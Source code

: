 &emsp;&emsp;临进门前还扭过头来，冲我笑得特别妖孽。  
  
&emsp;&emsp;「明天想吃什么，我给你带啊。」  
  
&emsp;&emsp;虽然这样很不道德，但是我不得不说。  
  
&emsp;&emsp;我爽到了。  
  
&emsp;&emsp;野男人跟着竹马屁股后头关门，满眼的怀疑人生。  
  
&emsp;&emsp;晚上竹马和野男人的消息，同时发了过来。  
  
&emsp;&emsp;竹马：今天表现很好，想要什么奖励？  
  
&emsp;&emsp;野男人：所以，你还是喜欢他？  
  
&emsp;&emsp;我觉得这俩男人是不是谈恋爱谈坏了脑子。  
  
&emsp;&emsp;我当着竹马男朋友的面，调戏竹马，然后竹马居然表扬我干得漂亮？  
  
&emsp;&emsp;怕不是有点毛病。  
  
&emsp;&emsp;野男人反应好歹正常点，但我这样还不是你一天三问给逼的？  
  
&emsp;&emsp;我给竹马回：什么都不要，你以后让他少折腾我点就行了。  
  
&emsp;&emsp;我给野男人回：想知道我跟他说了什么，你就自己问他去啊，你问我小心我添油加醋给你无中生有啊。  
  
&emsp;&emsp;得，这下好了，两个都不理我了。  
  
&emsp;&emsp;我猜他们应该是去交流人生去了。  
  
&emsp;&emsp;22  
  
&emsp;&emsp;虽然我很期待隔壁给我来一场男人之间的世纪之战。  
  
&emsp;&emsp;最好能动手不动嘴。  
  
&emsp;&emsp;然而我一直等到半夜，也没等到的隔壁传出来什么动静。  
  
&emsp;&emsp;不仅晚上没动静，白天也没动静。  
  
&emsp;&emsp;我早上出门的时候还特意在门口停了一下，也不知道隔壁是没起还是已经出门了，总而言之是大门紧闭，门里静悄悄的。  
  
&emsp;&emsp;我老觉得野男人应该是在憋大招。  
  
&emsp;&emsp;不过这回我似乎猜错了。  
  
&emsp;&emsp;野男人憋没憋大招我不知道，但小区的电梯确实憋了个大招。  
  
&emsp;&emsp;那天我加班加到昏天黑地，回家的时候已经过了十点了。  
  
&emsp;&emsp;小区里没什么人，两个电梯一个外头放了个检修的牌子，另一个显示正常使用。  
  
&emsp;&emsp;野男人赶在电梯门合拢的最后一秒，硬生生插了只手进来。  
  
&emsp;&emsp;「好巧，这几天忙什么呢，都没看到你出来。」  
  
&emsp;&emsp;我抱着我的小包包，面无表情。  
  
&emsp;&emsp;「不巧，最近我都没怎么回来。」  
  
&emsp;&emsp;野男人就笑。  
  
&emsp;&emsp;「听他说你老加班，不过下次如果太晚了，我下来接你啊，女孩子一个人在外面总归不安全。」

##############################

EXERCISE DETAILS: Exactly as shown above, return every record.

FINAL ANSWER:
Source code

: &emsp;&emsp;临进门前还扭过头来，冲我笑得特别妖孽。  
  
&emsp;&emsp;「明天想吃什么，我给你带啊。」  
  
&emsp;&emsp;虽然这样很不道德，但是我不得不说。  
  
&emsp;&emsp;我爽到了。  
  
&emsp;&emsp;野男人跟着竹马屁股后头关门，满眼的怀疑人生。  
  
&emsp;&emsp;晚上竹马和野男人的消息，同时发了过来。  
  
&emsp;&emsp;竹马：今天表现很好，想要什么奖励？  
  
&emsp;&emsp;野男人：所以，你还是喜欢他？  
  
&emsp;&emsp;我觉得这俩男人是不是谈恋爱谈坏了脑子。  
  
&emsp;&emsp;我当着竹马男朋友的面，调戏竹马，然后竹马居然表扬我干得漂亮？  
  
&emsp;&emsp;怕不是有点毛病。  
  
&emsp;&emsp;野男人反应好歹正常点，但我这样还不是你一天三问给逼的？  
  
&emsp;&emsp;我给竹马回：什么都不要，你以后让他少折腾我点就行了。  
  
&emsp;&emsp;我给野男人回：想知道我跟他说了什么，你就自己问他去啊，你问我小心我添油加醋给你无中生有啊。  
  
&emsp;&emsp;得，这下好了，两个都不理我了。  
  
&emsp;&emsp;我猜他们应该是去交流人生去了。  
  
&emsp;&emsp;22  
  
&emsp;&emsp;虽然我很期待隔壁给我来一场男人之间的世纪之战。  
  
&emsp;&emsp;最好能动手不动嘴。  
  
&emsp;&emsp;然而我一直等到半夜，也没等到的隔壁传出来什么动静。  
  
&emsp;&emsp;不仅晚上没动静，白天也没动静。  
  
&emsp;&emsp;我早上出门的时候还特意在门口停了一下，也不知道隔壁是没起还是已经出门了，总而言之是大门紧闭，门里静悄悄的。  
  
&emsp;&emsp;我老觉得野男人应该是在憋大招。  
  
&emsp;&emsp;不过这回我似乎猜错了。  
  
&emsp;&emsp;野男人憋没憋大招我不知道，但小区的电梯确实憋了个大招。  
  
&emsp;&emsp;那天我加班加到昏天黑地，回家的时候已经过了十点了。  
  
&emsp;&emsp;小区里没什么人，两个电梯一个外头放了个检修的牌子，另一个显示正常使用。  
  
&emsp;&emsp;野男人赶在电梯门合拢的最后一秒，硬生生插了只手进来。  
  
&emsp;&emsp;「好巧，这几天忙什么呢，都没看到你出来。」  
  
&emsp;&emsp;我抱着我的小包包，面无表情。  
  
&emsp;&emsp;「不巧，最近我都没怎么回来。」  
  
&emsp;&emsp;野男人就笑。  
  
&emsp;&emsp;「听他说你老加班，不过下次如果太晚了，我下来接你啊，女孩子一个人在外面总归不安全。」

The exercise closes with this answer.